I am pro choice.
I was pro choice even when the only information I had about abortions came from anti-choice, "pro-life" propaganda. My high school human reproduction class was taught by a born-again Christian, so I have a notebook full of such information. Once I uncovered alternate information about abortions, I realized how much less scary they could seem, and how much more free a choice is when not all alternatives are totally terrifying. I think that is important: a choice is not much of a choice if the alternatives are unreasonably difficult or scary.
I use the term "pro choice" but I prefer to think of abortion as right, not just a choice. This Bitch article nicely sums up the language distinctions. Officially, at least in the US, the "right" in question is a right to privacy. To me, the real right in question is the right of a woman to control her body. If a woman can get pregnant and grow fetuses inside herself, I consider that a function of a her body that should be subject to her decisions. The political and ethical arguments about abortion can get ugly, so I mostly stick to the practical motivations. There will always be women who seek abortions, so the abortions had best be safe and legal. To prevent abortions, I favour access to birth control, family planning and sexuality information, and childcare resources.
I have an attitude
I've never had an abortion, but the subject is always present in my life.

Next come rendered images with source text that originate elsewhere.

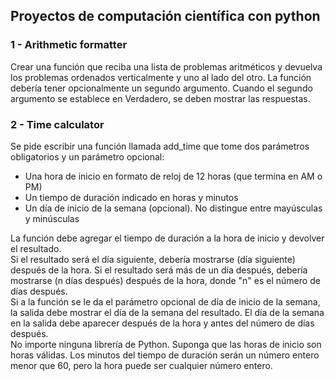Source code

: ## Proyectos de computación científica con python


### 1 - Arithmetic formatter
Crear una función que reciba una lista de problemas aritméticos y devuelva los problemas ordenados verticalmente y uno al lado del otro. La función debería tener opcionalmente un segundo argumento. Cuando el segundo argumento se establece en Verdadero, se deben mostrar las respuestas.

### 2 - Time calculator
Se pide escribir una función llamada add_time que tome dos parámetros obligatorios y un parámetro opcional:
<ul>
  <li>Una hora de inicio en formato de reloj de 12 horas (que termina en AM o PM)</li>
  <li>Un tiempo de duración indicado en horas y minutos</li>
  <li>Un día de inicio de la semana (opcional). No distingue entre mayúsculas y minúsculas
</ul>
La función debe agregar el tiempo de duración a la hora de inicio y devolver el resultado.<br>
Si el resultado será el día siguiente, debería mostrarse (día siguiente) después de la hora. Si el resultado será más de un día después, debería mostrarse (n días después) después de la hora, donde "n" es el número de días después.<br>
Si a la función se le da el parámetro opcional de día de inicio de la semana, la salida debe mostrar el día de la semana del resultado. El día de la semana en la salida debe aparecer después de la hora y antes del número de días después.<br>
No importe ninguna librería de Python. Suponga que las horas de inicio son horas válidas. Los minutos del tiempo de duración serán un número entero menor que 60, pero la hora puede ser cualquier número entero.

I spend a lot of energy on birth control to prevent having to consider an abortion, and several of my friends have had abortions, or considered them. Any late period raises the topic. I think it is worth noting that when I talk about abortion with my friends, the most common attitude we have had is that abortions are an important right, but also horrible and emotionally scarring. Lately I've realized that for many, many women, abortion is a practical decision and a relief, and not the one-way ticket to emotional disaster presented by protesters.
Another common attitude about abortion that I run into is to consider abortion a way to participate in womanhood, and a way to earn credibility as a woman or as a feminist. That idea annoys me deeply, in a down-to-my-bones way, mostly because I don't believe there are particular acts that define women (or feminists) as a class, or that can be used to prove womanliness. Giving birth and attracting boyfriends get used in similar ways, and all of it strikes me as immature and sexist.
I am not an abortion expert
Instead of posting a snapshot of my abortion knowledge that will gradually become completely obsolete, I will direct you to the real experts at Planned Parenthood for information about abortion methods, choices, side-effects, providers, and activism.
This is an excellent, international list of abortion providers.
I'm Not Sorry features real women's perspectives on their own abortions.
The always fantastic Our Bodies, Ourselves has, of course, an informative, illustrated, woman-focussed chapter about abortions.
The Digable Planets really crafted a pro-choice masterpiece in La Femme Fétal.